A Justice Department attorney suggested in federal court Thursday the Trump administration might not “in good faith” process residency applications under a U.S. resettlement program for Central American migrant children it secretly ended two years ago, potentially handing a victory to a class of immigrants fighting to revive the program.

SAN FRANCISCO (CN) – A Justice Department attorney suggested in federal court Thursday the Trump administration might not “in good faith” process residency applications under a U.S. resettlement program for Central American migrant children it secretly ended two years ago, potentially handing a victory to a class of immigrants fighting to revive the program.

U.S. Magistrate Judge Laurel Beeler seemed somewhat taken aback by the admission made by Justice Department attorney Alison Daw during a hearing in downtown San Francisco. The plaintiffs – Central American immigrants legally residing in the United States and their minor children living in Central America – want Beeler to reinstate conditional approval of applicants and to order the program be revived for applicants in the pipeline at the time of its cancelation in August 2017.

Established in 2014 by the Obama administration, the Central American Minors program (CAM) allows legal immigrants from El Salvador, Guatemala and Honduras fleeing violence to bring their children to the United States as refugees or parolees. Parole gives children a legal path to reunification with their parents, some of whom are Temporary Protected Status (TPS) holders now facing deportation after the White House revoked TPS status for their home countries in 2017.
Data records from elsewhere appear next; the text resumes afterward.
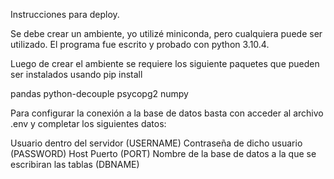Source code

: Instrucciones para deploy.

Se debe crear un ambiente, yo utilizé miniconda, pero cualquiera puede ser utilizado.
El programa fue escrito y probado con python 3.10.4.

Luego de crear el ambiente se requiere los siguiente paquetes que pueden ser instalados usando pip install <nombre paquete>

pandas
python-decouple
psycopg2
numpy

Para configurar la conexión a la base de datos basta con acceder al archivo .env y completar los siguientes datos:

Usuario dentro del servidor (USERNAME)
Contraseña de dicho usuario (PASSWORD)
Host
Puerto (PORT)
Nombre de la base de datos a la que se escribiran las tablas (DBNAME)
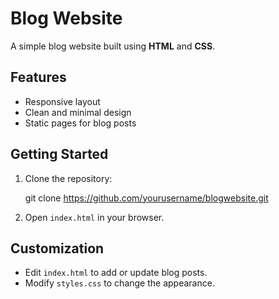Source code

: # Blog Website

A simple blog website built using **HTML** and **CSS**.

## Features

- Responsive layout
- Clean and minimal design
- Static pages for blog posts

## Getting Started

1. Clone the repository:
    
    git clone https://github.com/yourusername/blogwebsite.git

2. Open `index.html` in your browser.

## Customization

- Edit `index.html` to add or update blog posts.
- Modify `styles.css` to change the appearance.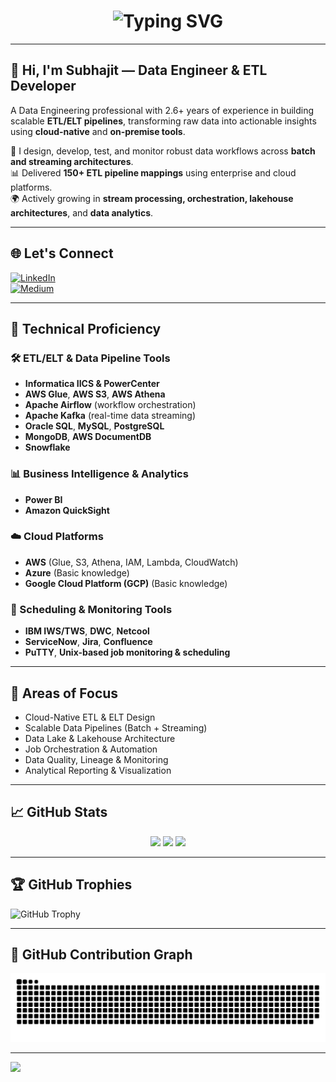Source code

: <h1 align="center">
  <img src="https://readme-typing-svg.demolab.com?font=Fira+Code&pause=1000&color=00F7FF&center=true&vCenter=true&width=435&lines=Data+Engineer;ETL+%2F+ELT+Developer;Active+Learner" alt="Typing SVG" />
</h1>

---

## 👋 Hi, I'm Subhajit — Data Engineer & ETL Developer

A Data Engineering professional with 2.6+ years of experience in building scalable **ETL/ELT pipelines**, transforming raw data into actionable insights using **cloud-native** and **on-premise tools**.

🔧 I design, develop, test, and monitor robust data workflows across **batch and streaming architectures**.  
📊 Delivered **150+ ETL pipeline mappings** using enterprise and cloud platforms.  
🌍 Actively growing in **stream processing, orchestration, lakehouse architectures**, and **data analytics**.

---

## 🌐 Let's Connect

[![LinkedIn](https://img.shields.io/badge/LinkedIn-%230077B5.svg?logo=linkedin&logoColor=white)](https://linkedin.com/in/subhajitch0wdhury)  
[![Medium](https://img.shields.io/badge/Medium-12100E?logo=medium&logoColor=white)](https://subhajitchowdhury.medium.com/)

---

## 🚀 Technical Proficiency

### 🛠️ ETL/ELT & Data Pipeline Tools
- **Informatica IICS & PowerCenter**  
- **AWS Glue**, **AWS S3**, **AWS Athena**  
- **Apache Airflow** (workflow orchestration)  
- **Apache Kafka** (real-time data streaming)  
- **Oracle SQL**, **MySQL**, **PostgreSQL**  
- **MongoDB**, **AWS DocumentDB**  
- **Snowflake**

### 📊 Business Intelligence & Analytics
- **Power BI**  
- **Amazon QuickSight**

### ☁️ Cloud Platforms
- **AWS** (Glue, S3, Athena, IAM, Lambda, CloudWatch)  
- **Azure** (Basic knowledge)  
- **Google Cloud Platform (GCP)** (Basic knowledge)

### 🧩 Scheduling & Monitoring Tools
- **IBM IWS/TWS**, **DWC**, **Netcool**  
- **ServiceNow**, **Jira**, **Confluence**  
- **PuTTY**, **Unix-based job monitoring & scheduling**

---

## 🧠 Areas of Focus

- Cloud-Native ETL & ELT Design  
- Scalable Data Pipelines (Batch + Streaming)  
- Data Lake & Lakehouse Architecture  
- Job Orchestration & Automation  
- Data Quality, Lineage & Monitoring  
- Analytical Reporting & Visualization  

---

## 📈 GitHub Stats

<div align="center">
  <img src="https://github-readme-stats.vercel.app/api?username=Subhajit-Chowdhury&theme=tokyonight&hide_border=true&count_private=true&show_icons=true" />
  <img src="https://github-readme-streak-stats.herokuapp.com/?user=Subhajit-Chowdhury&theme=tokyonight&hide_border=true" />
  <img src="https://github-readme-stats.vercel.app/api/top-langs/?username=Subhajit-Chowdhury&theme=tokyonight&hide_border=true&layout=compact" />
</div>

---

## 🏆 GitHub Trophies

![GitHub Trophy](https://github-profile-trophy.vercel.app/?username=Subhajit-Chowdhury&theme=radical&no-frame=false&no-bg=true&margin-w=4)

---

## 🐍 GitHub Contribution Graph

<picture>
  <source media="(prefers-color-scheme: dark)" srcset="https://github.com/Subhajit-Chowdhury/Subhajit-Chowdhury/blob/output/github-snake-dark.svg" />
  <source media="(prefers-color-scheme: light)" srcset="https://github.com/Subhajit-Chowdhury/Subhajit-Chowdhury/blob/output/github-snake.svg" />
  <img alt="github-snake" src="https://github.com/Subhajit-Chowdhury/Subhajit-Chowdhury/blob/output/github-snake.svg" />
</picture>

---

[![](https://visitcount.itsvg.in/api?id=Subhajit-Chowdhury&icon=0&color=0)](https://visitcount.itsvg.in)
The TPS decisions are being challenged in separate lawsuits around the country.

The CAM plaintiffs' June 2018 class action claims President Donald Trump shut down the parole portion of the CAM program by executive order days after entering office in January 2017, but his administration didn't announce it until seven months later. When the shutdown was finally announced, administration officials did not sufficiently explain the rationale as required by federal law, the plaintiffs say.

Beeler on Thursday gave little indication how she would rule on the preliminary injunction until Daw described Homeland Security's position.

"As far as DHS is concerned, the issue of parole is discretionary," Daw said when asked if DHS will process applications "in good faith" on remand.

"Since discretion rests with Secretary of Homeland Security Kirstjen Nielsen, who has made her position very clear, it does seem that a favorable exercise of discretion would occur as a matter of course. I don't think even if vacated...they're going to be reprocessed using the same exercise of discretion perhaps the Obama administration" exercised, Daw said.

"I asked for an answer, and that's your answer," Beeler replied.

Earlier in the hearing, Daw argued DHS will be unduly burdened if ordered to start reprocessing parolees after dismantling parole infrastructure following the program's termination. 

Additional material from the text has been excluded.